§ **WORKING DATA**
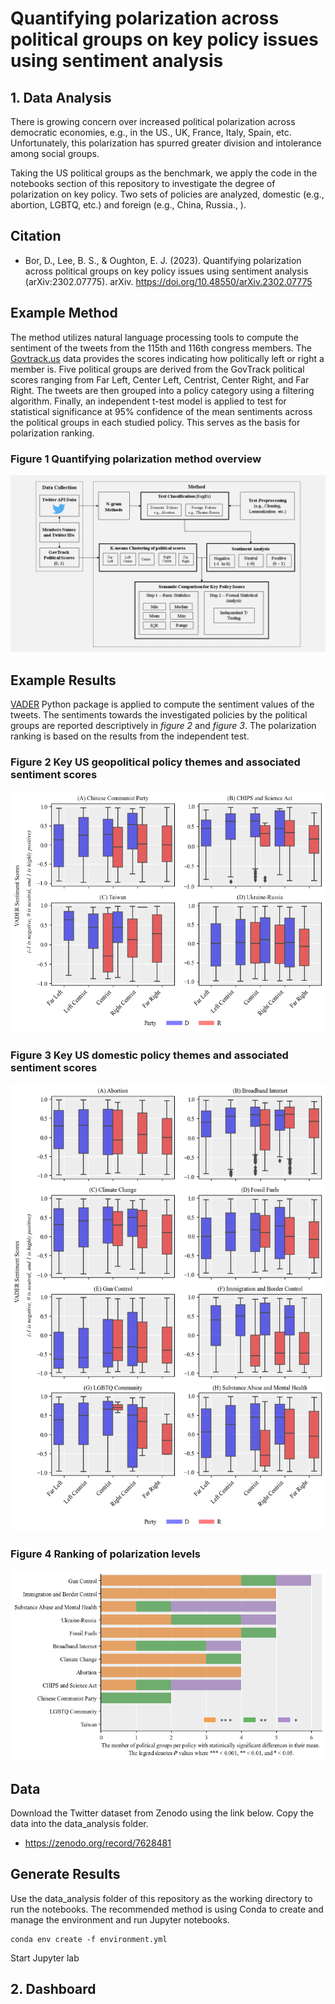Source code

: # **Quantifying polarization across political groups on key policy issues using sentiment analysis**
## 1. Data Analysis
There is growing concern over increased political polarization across democratic economies, e.g., in the US., UK, France, Italy, Spain, etc. Unfortunately, this polarization has spurred greater division and intolerance among social groups. 

Taking the US political groups as the benchmark, we apply the code in the notebooks section of this repository to investigate the degree of polarization on key policy. Two sets of policies are analyzed, domestic (e.g., abortion, LGBTQ, etc.) and foreign (e.g., China, Russia., ).

Citation
---------
- Bor, D., Lee, B. S., & Oughton, E. J. (2023). Quantifying polarization across political groups on key policy issues using sentiment analysis (arXiv:2302.07775). arXiv. https://doi.org/10.48550/arXiv.2302.07775


Example Method
-------------

The method utilizes natural language processing tools to compute the sentiment of the tweets from the 115th and 116th congress members. The [Govtrack.us](https://www.govtrack.us/congress/members/report-cards/2020) data provides the scores indicating how politically left or right a member is. Five political groups are derived from the GovTrack political scores ranging from Far Left, Center Left, Centrist, Center Right, and Far Right. The tweets are then grouped into a policy category using a filtering algorithm. Finally, an independent t-test model is applied to test for statistical significance at 95% confidence of the mean sentiments across the political groups in each studied policy. This serves as the basis for polarization ranking.

### Figure 1 Quantifying polarization method overview
<p align="center">
  <img src="./figures/MethodBox.png" />
</p>

Example Results
------------

[VADER](https://github.com/cjhutto/vaderSentiment) Python package is applied to compute the sentiment values of the tweets. The sentiments towards the investigated policies by the political groups are reported descriptively in *figure 2* and *figure 3*. The polarization ranking is based on the results from the independent test.

### Figure 2 Key US geopolitical policy themes and associated sentiment scores
<p align="center">
  <img src="./figures/geo_policies_cluster.png" />
</p>

### Figure 3 Key US domestic policy themes and associated sentiment scores
<p align="center">
  <img src="./figures/social_policies_cluster.png" />
</p>

### Figure 4 Ranking of polarization levels
<p align="center">
  <img src="./figures/ranking.png" />
</p>

Data
------------

Download the Twitter dataset from Zenodo using the link below. Copy the data into the data_analysis folder.
- https://zenodo.org/record/7628481

Generate Results
----------------

Use the data_analysis folder of this repository as the working directory to run the notebooks. The recommended method is using Conda to create and manage the environment and run Jupyter notebooks.

	conda env create -f environment.yml

Start Jupyter lab

## 2. Dashboard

§ **PROBLEM DESCRIPTION**
Copy out every line of the material above that mentions the word "sentiments".

§ **WRITTEN SOLUTION**
The method utilizes natural language processing tools to compute the sentiment of the tweets from the 115th and 116th congress members. The [Govtrack.us](https://www.govtrack.us/congress/members/report-cards/2020) data provides the scores indicating how politically left or right a member is. Five political groups are derived from the GovTrack political scores ranging from Far Left, Center Left, Centrist, Center Right, and Far Right. The tweets are then grouped into a policy category using a filtering algorithm. Finally, an independent t-test model is applied to test for statistical significance at 95% confidence of the mean sentiments across the political groups in each studied policy. This serves as the basis for polarization ranking.
[VADER](https://github.com/cjhutto/vaderSentiment) Python package is applied to compute the sentiment values of the tweets. The sentiments towards the investigated policies by the political groups are reported descriptively in *figure 2* and *figure 3*. The polarization ranking is based on the results from the independent test.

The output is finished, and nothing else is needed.